Second, US aid, in money, weapons, and intelligence, has been generous. But its only effect will be to prolong the war and hinder a peace. Moreover, how long can such largesse continue? Should the Republicans make major advances in the upcoming elections, divided government might put limits on US aid.

Third, Europe’s—especially Germany’s—support of Ukraine will be tested as winter sets in and energy supplies tighten. Putin is obviously hoping to weaken the European Union’s support of Ukraine by playing the energy card, which now includes sabotaging the NordStream 2 pipeline.

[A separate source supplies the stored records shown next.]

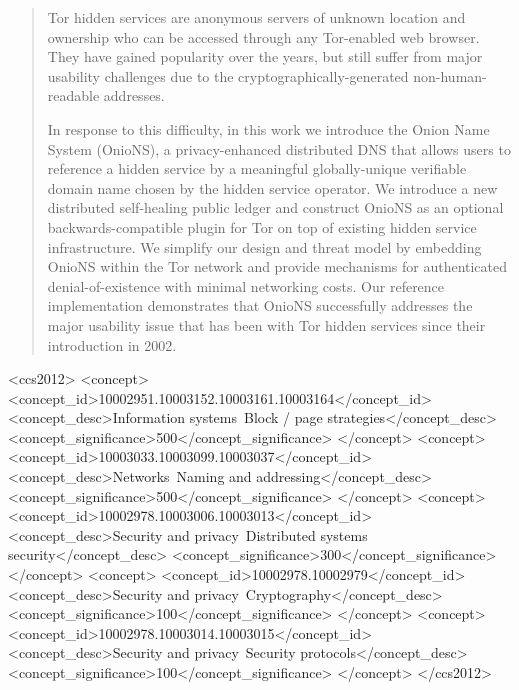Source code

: \documentclass{sig-alternate}
\begin{document}
\begin{abstract}
Tor hidden services are anonymous servers of unknown location and ownership who can be accessed through any Tor-enabled web browser. They have gained popularity over the years, but still suffer from major usability challenges due to the cryptographically-generated non-human-readable addresses.

In response to this difficulty, in this work we introduce the Onion Name System (OnioNS), a privacy-enhanced distributed DNS that allows users to reference a hidden service by a meaningful globally-unique verifiable domain name chosen by the hidden service operator. We introduce a new distributed self-healing public ledger and construct OnioNS as an optional backwards-compatible plugin for Tor on top of existing hidden service infrastructure. We simplify our design and threat model by embedding OnioNS within the Tor network and provide mechanisms for authenticated denial-of-existence with minimal networking costs. Our reference implementation demonstrates that OnioNS successfully addresses the major usability issue that has been with Tor hidden services since their introduction in 2002.

\end{abstract}

\begin{CCSXML}
<ccs2012>
<concept>
<concept_id>10002951.10003152.10003161.10003164</concept_id>
<concept_desc>Information systems~Block / page strategies</concept_desc>
<concept_significance>500</concept_significance>
</concept>
<concept>
<concept_id>10003033.10003099.10003037</concept_id>
<concept_desc>Networks~Naming and addressing</concept_desc>
<concept_significance>500</concept_significance>
</concept>
<concept>
<concept_id>10002978.10003006.10003013</concept_id>
<concept_desc>Security and privacy~Distributed systems security</concept_desc>
<concept_significance>300</concept_significance>
</concept>
<concept>
<concept_id>10002978.10002979</concept_id>
<concept_desc>Security and privacy~Cryptography</concept_desc>
<concept_significance>100</concept_significance>
</concept>
<concept>
<concept_id>10002978.10003014.10003015</concept_id>
<concept_desc>Security and privacy~Security protocols</concept_desc>
<concept_significance>100</concept_significance>
</concept>
</ccs2012>
\end{CCSXML}
\end{document}
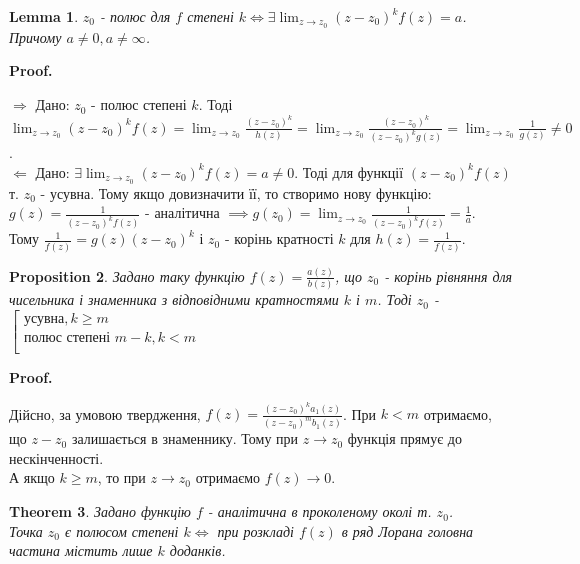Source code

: \documentclass[a4paper, 10pt]{article}
\makeatletter
\def\qed{$\blacksquare$}
\theoremstyle{theoremdd}
\newtheorem{theorem}{Theorem}[subsection]
\theoremstyle{theoremdd}
\theoremstyle{theoremdd}
\theoremstyle{theoremdd}
\theoremstyle{theoremdd}
\newtheorem{proposition}[theorem]{Proposition}
\theoremstyle{theoremdd}
\theoremstyle{theoremdd}
\newtheorem{lemma}[theorem]{Lemma}
\theoremstyle{theoremdd}
\renewenvironment{proof}[1][Proof.\\]{\par
\pushQED{\hfill \qed}%
\normalfont \topsep6\p@\@plus6\p@\relax
\trivlist
\item\relax
{\bfseries
#1\@addpunct{.}}\hspace\labelsep\ignorespaces
}{%
\popQED\endtrivlist\@endpefalse
}
\makeatother
\begin{document}
\begin{lemma}
$z_0$ - полюс для $f$ степені $k \iff \exists \displaystyle \lim_{z \to z_0} (z-z_0)^k f(z) = a$. Причому $a \neq 0, a \ne \infty$.
\end{lemma}

\begin{proof}
$\boxed{\Rightarrow} $ Дано: $z_0$ - полюс степені $k$. Тоді \\
$\displaystyle \lim_{z \to z_0} (z-z_0)^k f(z) = \lim_{z \to z_0} \frac{(z-z_0)^k}{h(z)} = \lim_{z \to z_0} \frac{(z-z_0)^k}{(z-z_0)^k g(z)} = \lim_{z \to z_0} \frac{1}{g(z)} \neq 0$.
	 \bigskip \\
 $\boxed{\Leftarrow} $ Дано: $\exists \displaystyle \lim_{z \to z_0} (z-z_0)^k f(z) = a \neq 0$. Тоді для функції $(z-z_0)^k f(z)$ т. $z_0$ - усувна. Тому якщо довизначити її, то створимо нову функцію:\\
	 $\displaystyle g(z) = \frac{1}{(z-z_0)^k f(z)}$ - аналітична  $\displaystyle \implies g(z_0)=\lim_{z \to z_0} \frac{1}{(z-z_0)^k f(z)} = \frac{1}{a}$.\\
	 Тому  $\displaystyle\frac{1}{f(z)}=g(z)(z-z_0)^k$ і $z_0$ - корінь кратності $k$ для $h(z)=\displaystyle \frac{1}{f(z)}$.
\end{proof}

\begin{proposition}
Задано таку функцію $\displaystyle f(z)=\frac{a(z)}{b(z)}$, що $z_0$ - корінь рівняння для чисельника і знаменника з відповідними кратностями $k$ і $m$. Тоді $z_0$ - $\left[
  \begin{array}{ccc}
     \textrm{усувна}, k \geq m \\
     \textrm{полюс степені  } m-k, k < m \\
  \end{array}
\right.$
\end{proposition}

\begin{proof}
Дійсно, за умовою твердження, $\displaystyle f(z)=\frac{(z-z_0)^k a_1(z)}{(z-z_0)^m b_1(z)}$. При $k<m$ отримаємо, що $z-z_0$ залишається в знаменнику. Тому при $z\to z_0$ функція прямує до нескінченності.\\
А якщо $k \geq m$, то при $z \to z_0$ отримаємо $f(z) \to 0$.
\end{proof}

\begin{theorem}
Задано функцію $f$ - аналітична в проколеному околі т. $z_0$.\\
Точка $z_0$ є полюсом степені $k \iff$ при розкладі $f(z)$ в ряд Лорана головна частина містить лише $k$ доданків.
\end{theorem}
\end{document}

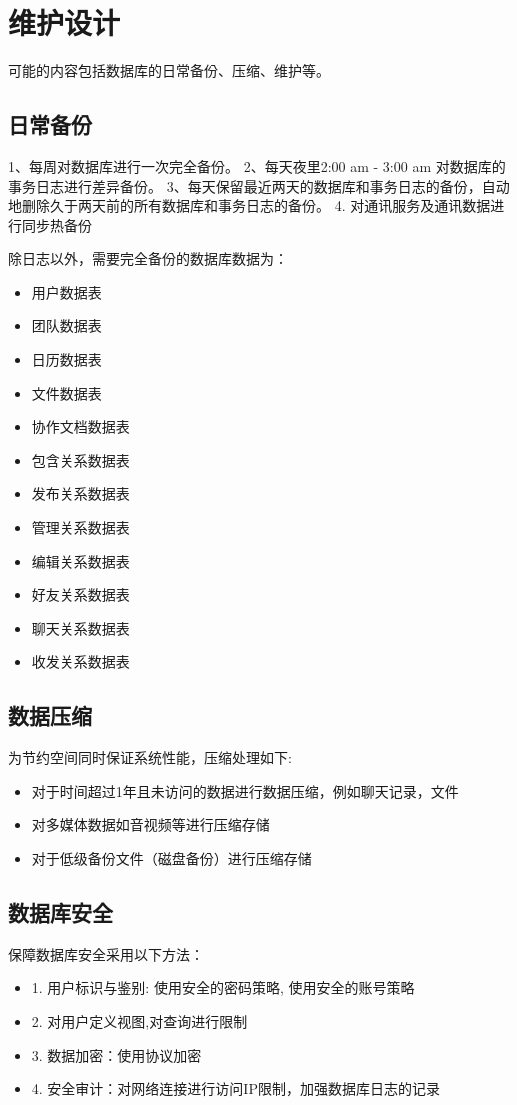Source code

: \chapter{维护设计}
可能的内容包括数据库的日常备份、压缩、维护等。
\section{日常备份}
1、每周对数据库进行一次完全备份。
2、每天夜里2:00 am - 3:00 am 对数据库的事务日志进行差异备份。
3、每天保留最近两天的数据库和事务日志的备份，自动地删除久于两天前的所有数据库和事务日志的备份。
4. 对通讯服务及通讯数据进行同步热备份

除日志以外，需要完全备份的数据库数据为：
\begin{itemize}
    \item 用户数据表
    \item 团队数据表
    \item 日历数据表
    \item 文件数据表
    \item 协作文档数据表
    \item 包含关系数据表
    \item 发布关系数据表
    \item 管理关系数据表
    \item 编辑关系数据表
    \item 好友关系数据表
    \item 聊天关系数据表
    \item 收发关系数据表
\end{itemize}
\section{数据压缩}

为节约空间同时保证系统性能，压缩处理如下:
\begin{itemize}
    \item 对于时间超过1年且未访问的数据进行数据压缩，例如聊天记录，文件
    \item 对多媒体数据如音视频等进行压缩存储
    \item 对于低级备份文件（磁盘备份）进行压缩存储
\end{itemize}


\section{数据库安全}

保障数据库安全采用以下方法：
\begin{itemize}
    \item 1. 用户标识与鉴别: 使用安全的密码策略, 使用安全的账号策略
    \item 2. 对用户定义视图,对查询进行限制
    \item 3. 数据加密：使用协议加密
    \item 4. 安全审计：对网络连接进行访问IP限制，加强数据库日志的记录
\end{itemize}

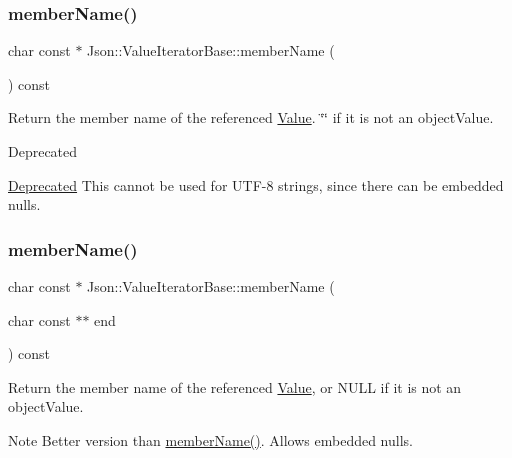 \subsubsection{\texorpdfstring{member\+Name()}{memberName()}\hspace{0.1cm}{\footnotesize\ttfamily [1/2]}}
{\footnotesize\ttfamily char const  $\ast$ Json\+::\+Value\+Iterator\+Base\+::member\+Name (\begin{DoxyParamCaption}{ }\end{DoxyParamCaption}) const}

Return the member name of the referenced \hyperlink{classJson_1_1Value}{Value}. \char`\"{}\char`\"{} if it is not an object\+Value. \begin{DoxyRefDesc}{Deprecated}
\item[\hyperlink{deprecated__deprecated000004}{Deprecated}]This cannot be used for U\+T\+F-\/8 strings, since there can be embedded nulls. \end{DoxyRefDesc}
\mbox{\label{classJson_1_1ValueIteratorBase_a391c9cbd0edf9a447b37df00e8ce6059}} 
\subsubsection{\texorpdfstring{member\+Name()}{memberName()}\hspace{0.1cm}{\footnotesize\ttfamily [2/2]}}
{\footnotesize\ttfamily char const  $\ast$ Json\+::\+Value\+Iterator\+Base\+::member\+Name (\begin{DoxyParamCaption}\item[{char const $\ast$$\ast$}]{end }\end{DoxyParamCaption}) const}

Return the member name of the referenced \hyperlink{classJson_1_1Value}{Value}, or N\+U\+LL if it is not an object\+Value. \begin{DoxyNote}{Note}
Better version than \hyperlink{classJson_1_1ValueIteratorBase_a54765da6759fd3f1edcbfbaf308ec263}{member\+Name()}. Allows embedded nulls. 
\end{DoxyNote}
\mbox{\label{classJson_1_1ValueIteratorBase_a522989403c976fdbb94da846b99418db}} 
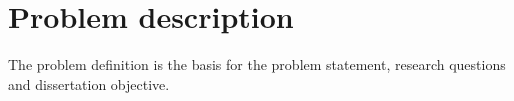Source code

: \chapter{Problem description}
The problem definition is the basis for the problem statement, research questions and dissertation objective.









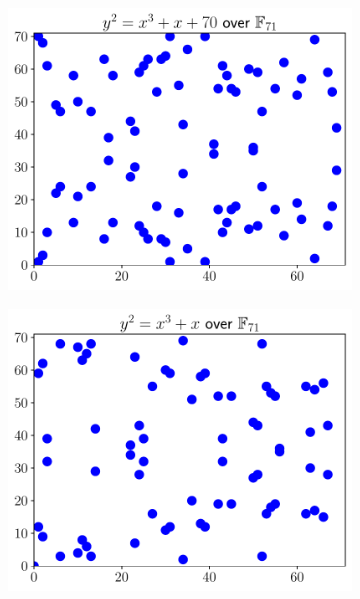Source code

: \begin{figure}[p]
    \begin{subfigure}[t]{0.45\textwidth}
    \includegraphics[width=\textwidth]{plots/ec_finite/ec_finite_F_71_1_70.pdf}
    \end{subfigure}
    \begin{subfigure}[t]{0.45\textwidth}
    \includegraphics[width=\textwidth]{plots/ec_finite/ec_finite_F_71_1_0.pdf}
    \end{subfigure}


\end{figure}
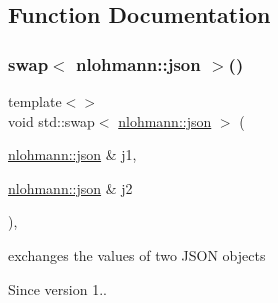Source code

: \subsection{Function Documentation}
\mbox{\label{namespacestd_ace192546038d61d9c28ddfe0c3d732de}} 
\subsubsection{\texorpdfstring{swap$<$ nlohmann::json $>$()}{swap< nlohmann::json >()}}
{\footnotesize\ttfamily template$<$$>$ \\
void std\+::swap$<$ \mbox{\hyperlink{namespacenlohmann_a2bfd99e845a2e5cd90aeaf1b1431f474}{nlohmann\+::json}} $>$ (\begin{DoxyParamCaption}\item[{\mbox{\hyperlink{namespacenlohmann_a2bfd99e845a2e5cd90aeaf1b1431f474}{nlohmann\+::json}} \&}]{j1,  }\item[{\mbox{\hyperlink{namespacenlohmann_a2bfd99e845a2e5cd90aeaf1b1431f474}{nlohmann\+::json}} \&}]{j2 }\end{DoxyParamCaption})\hspace{0.3cm}{\ttfamily [inline]}, {\ttfamily [noexcept]}}



exchanges the values of two J\+S\+ON objects 

\begin{DoxySince}{Since}
version 1.. 
\end{DoxySince}
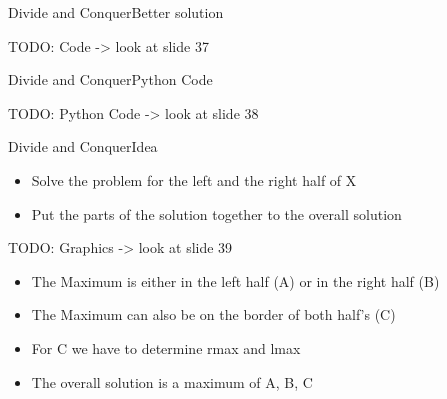 
\begin{frame}{Divide and Conquer}{Better solution}
  
  TODO: Code -> look at slide 37 \vspace{2em}
  
\end{frame}


\begin{frame}{Divide and Conquer}{Python Code}
  
  TODO: Python Code -> look at slide 38 \vspace{2em}
  
\end{frame}


\begin{frame}{Divide and Conquer}{Idea}
  \begin{itemize}
    \item
    Solve the problem for the left and the right half of X
    \item
      Put the parts of the solution together to the overall solution
  \end{itemize}
  
  TODO: Graphics -> look at slide 39 \vspace{2em}
  
  \begin{itemize}
    \item
      The Maximum is either in the left half (A) or in the right half (B)
    \item
      The Maximum can also be on the border of both half's (C) 
    \item
      For C we have to determine rmax and lmax
    \item
      The overall solution is a maximum of A, B, C
  \end{itemize}
\end{frame}


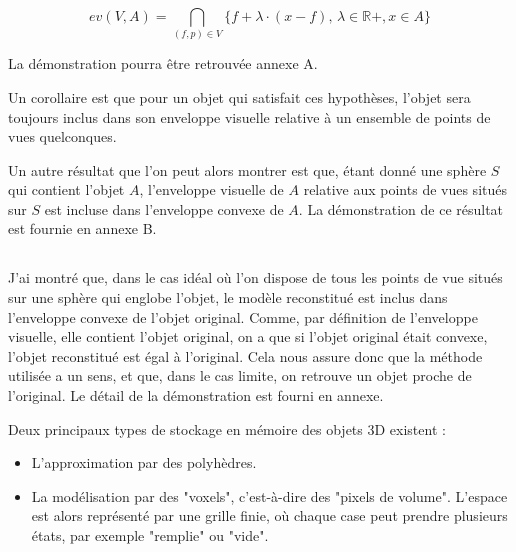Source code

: \documentclass[a4paper]{article}
\begin{document}
      \[
      ev(V, A) = \bigcap_{(f, p) \in V} \{f + \lambda \cdot (x - f), \, \lambda \in \mathbb{R}+, x \in A\}
      \]

      La démonstration pourra être retrouvée annexe A.

      Un corollaire est que pour un objet qui satisfait ces hypothèses, l'objet sera toujours inclus dans son enveloppe visuelle relative à un ensemble de points de vues quelconques.

      Un autre résultat que l'on peut alors montrer est que, étant donné une sphère $S$ qui contient l'objet $A$, l'enveloppe visuelle de $A$ relative aux points de vues situés sur $S$ est  incluse dans l'enveloppe convexe de $A$. La démonstration de ce résultat est fournie en annexe B.

    \subsection{}
      J’ai montré que, dans le cas idéal où l’on dispose de tous les points de vue situés sur une sphère qui englobe l’objet, le modèle reconstitué est inclus dans l’enveloppe convexe de l’objet original. Comme, par définition de l’enveloppe visuelle, elle contient l’objet original, on a que si l’objet original était convexe, l’objet reconstitué est égal à l’original. Cela nous assure donc que la méthode utilisée a un sens, et que, dans le cas limite, on retrouve un objet proche de l’original. Le détail de la démonstration est fourni en annexe.

      Deux principaux types de stockage en mémoire des objets 3D existent :
      \begin{itemize}
        \item L'approximation par des polyhèdres.
        \item La modélisation par des "voxels", c'est-à-dire des "pixels de volume". L'espace est alors représenté par une grille finie, où chaque case peut prendre plusieurs états, par exemple "remplie" ou "vide".
      \end{itemize}
      
\end{document}
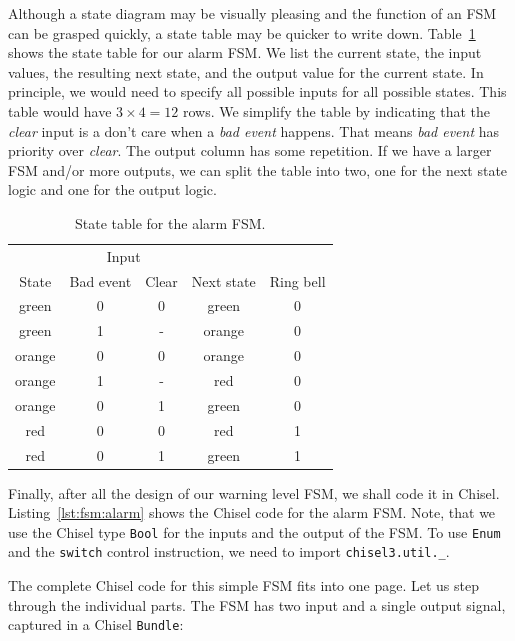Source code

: \documentclass[%
    10pt,
    headinclude, footexclude,
    openright, %
    notitlepage,
    cleardoubleempty,
    headsepline,
    pointlessnumbers,
    bibtotoc, idxtotoc,
    ]{scrbook}
\newcommand{\code}[1]{{\small{\texttt{#1}}}}
\begin{document}
Although a state diagram may be visually pleasing and the function of an FSM
can be grasped quickly, a state table may be quicker to write down.
Table~\ref{tab:state:table} shows the state table for our alarm FSM.
We list the current state, the input values, the resulting next state, and
the output value for the current state. In principle, we would need to
specify all possible inputs for all possible states. This table would have
$3 \times 4 = 12$ rows. We simplify the table by indicating that the \emph{clear}
input is a don't care when a \emph{bad event} happens. That means
\emph{bad event} has priority over \emph{clear}. The output column
has some repetition. If we have a larger FSM and/or more outputs, we
can split the table into two, one for the next state logic and one for the
output logic.

\begin{table}
\centering
\caption{State table for the alarm FSM.}
\begin{tabular}{ccccc}
\toprule
& \multicolumn{2}{c}{Input} \\
\cmidrule{2-3}
State &  Bad event & Clear & Next state & Ring bell \\
\midrule
green & 0 & 0 & green & 0 \\
green & 1 & - & orange & 0 \\
orange & 0 & 0 & orange & 0 \\
orange & 1 & - & red & 0 \\
orange & 0 & 1 & green & 0 \\
red & 0 & 0 & red & 1 \\
red & 0 & 1 & green & 1 \\
\bottomrule
\end{tabular}
\label{tab:state:table}
\end{table}

Finally, after all the design of our warning level FSM, we shall code it in Chisel.
Listing~\ref{lst:fsm:alarm} shows the Chisel code for the alarm FSM.
Note, that we use the Chisel type \code{Bool} for the inputs and the
output of the FSM.
To use \code{Enum} and the \code{switch} control instruction, we need to
import \code{chisel3.util.\_}.


The complete Chisel code for this simple FSM fits into one page.
Let us step through the individual parts.
The FSM has two input and a single output signal, captured in a Chisel \code{Bundle}:
%
\end{document}
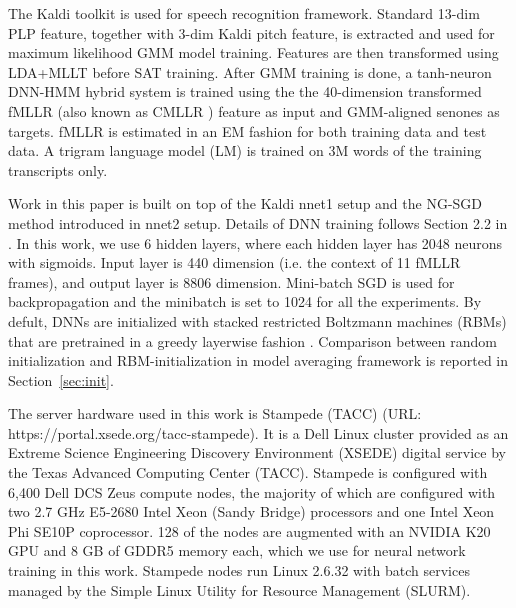 \documentclass{article}
\begin{document}
The Kaldi toolkit\cite{kaldi11} is used for speech recognition framework. Standard 13-dim PLP feature,
together with 3-dim Kaldi pitch feature, is extracted and used for maximum
likelihood GMM model training. Features are then transformed using LDA+MLLT before SAT training.
After GMM training is done, a tanh-neuron DNN-HMM hybrid system is trained using the the 40-dimension 
transformed fMLLR (also known as CMLLR \cite{gales1996generation}) feature as input and GMM-aligned senones 
as targets. fMLLR is estimated in an EM fashion for both training data and test data. A trigram language model (LM) is trained 
on 3M words of the training transcripts only.

Work in this paper is built on top of the Kaldi nnet1 setup and the NG-SGD method introduced in nnet2 setup. 
Details of DNN training follows Section 2.2 in \cite{vesely2013sequence}. In this work, we use 6 hidden layers, where each 
hidden layer has 2048 neurons with sigmoids. Input layer is 440 dimension (i.e. the context of 11 fMLLR frames), 
and output layer is 8806 dimension. Mini-batch SGD is used for backpropagation and the minibatch is set to 1024 for all
the experiments. By defult, DNNs are initialized with stacked restricted Boltzmann machines (RBMs) that are pretrained 
in a greedy layerwise fashion \cite{hinton2006fast}. Comparison between random initialization and RBM-initialization 
in model averaging framework is reported in Section~\ref{sec:init}.

The server hardware used in this work is Stampede (TACC) (URL: https://portal.xsede.org/tacc-stampede). It is a Dell Linux 
cluster provided as an Extreme Science Engineering Discovery Environment (XSEDE) digital service by the Texas Advanced 
Computing Center (TACC). Stampede is configured with 6,400 Dell DCS Zeus compute nodes, the majority of which are configured
with two 2.7 GHz E5-2680 Intel Xeon (Sandy Bridge) processors and one Intel Xeon Phi SE10P coprocessor. 128 of the nodes are 
augmented with an NVIDIA K20 GPU and 8 GB of GDDR5 memory each, which we use for neural network training in this work.
Stampede nodes run Linux 2.6.32 with batch services managed by the Simple Linux Utility for Resource Management (SLURM).
\end{document}
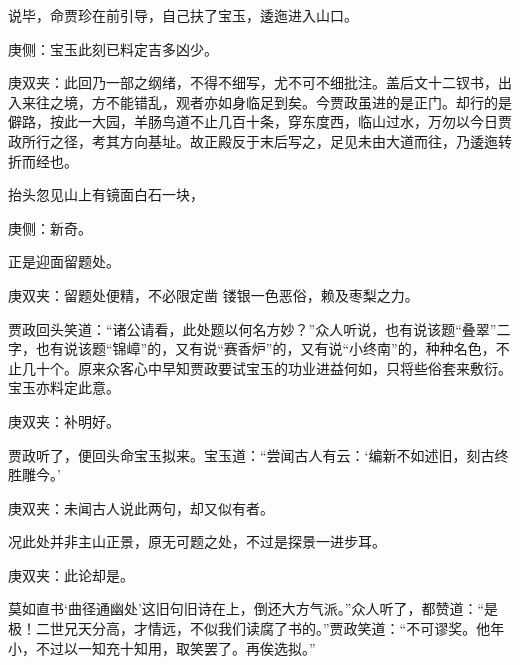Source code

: \begin{parag}
    说毕，命贾珍在前引导，自己扶了宝玉，逶迤进入山口。\begin{note}庚侧：宝玉此刻已料定吉多凶少。\end{note}\begin{note}庚双夹：此回乃一部之纲绪，不得不细写，尤不可不细批注。盖后文十二钗书，出入来往之境，方不能错乱，观者亦如身临足到矣。今贾政虽进的是正门。却行的是僻路，按此一大园，羊肠鸟道不止几百十条，穿东度西，临山过水，万勿以今日贾政所行之径，考其方向基址。故正殿反于末后写之，足见未由大道而往，乃逶迤转折而经也。\end{note}抬头忽见山上有镜面白石一块，\begin{note}庚侧：新奇。\end{note}正是迎面留题处。\begin{note}庚双夹：留题处便精，不必限定凿 镂银一色恶俗，赖及枣梨之力。\end{note}贾政回头笑道：“诸公请看，此处题以何名方妙？”众人听说，也有说该题“叠翠”二字，也有说该题“锦嶂”的，又有说“赛香炉”的，又有说“小终南”的，种种名色，不止几十个。原来众客心中早知贾政要试宝玉的功业进益何如，只将些俗套来敷衍。宝玉亦料定此意。\begin{note}庚双夹：补明好。\end{note}贾政听了，便回头命宝玉拟来。宝玉道：“尝闻古人有云：‘编新不如述旧，刻古终胜雕今。’\begin{note}庚双夹：未闻古人说此两句，却又似有者。\end{note}况此处并非主山正景，原无可题之处，不过是探景一进步耳。\begin{note}庚双夹：此论却是。\end{note}莫如直书‘曲径通幽处’这旧句旧诗在上，倒还大方气派。”众人听了，都赞道：“是极！二世兄天分高，才情远，不似我们读腐了书的。”贾政笑道：“不可谬奖。他年小，不过以一知充十知用，取笑罢了。再俟选拟。”
\end{parag}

Fourth, Ukraine and especially its supporters cannot ignore the nuclear danger—either the constant threat of a major radiation release at one of Ukraine’s nuclear plants or the possibility, however remote, that Putin might use a nuclear weapon to stave off a major defeat and thus satisfy his nationalist critics. He alluded to that possibility in his speech of September 21 when he said: “If the territorial integrity of our country is threatened, we will certainly use all the means at our disposal to protect Russia and our people. This is not a bluff.”

End game?

In all, the war in Ukraine remains a nightmare for all sides, with no clear indication how or when it might draw to a close. We can be elated at the news that Ukraine’s resistance is regaining ground. But optimism that the Russian retreat is the beginning of the end, or that Putin’s demise is imminent, is surely premature. Just as happened in Afghanistan and Vietnam, there are wars without foreseeable ends, and ambitious leaders who either cannot accept defeat or overreach when they are ahead. There is another end game that hardly anyone is promoting: a peace agreement put before Putin now, ready for his signature at the point where he, or his successor, realizes that a Russian victory is impossible and that Ukraine’s independence and territorial integrity must be respected.

Mel Gurtov, syndicated by PeaceVoice, is Professor Emeritus of Political Science at Portland State University and blogs at In the Human Interest.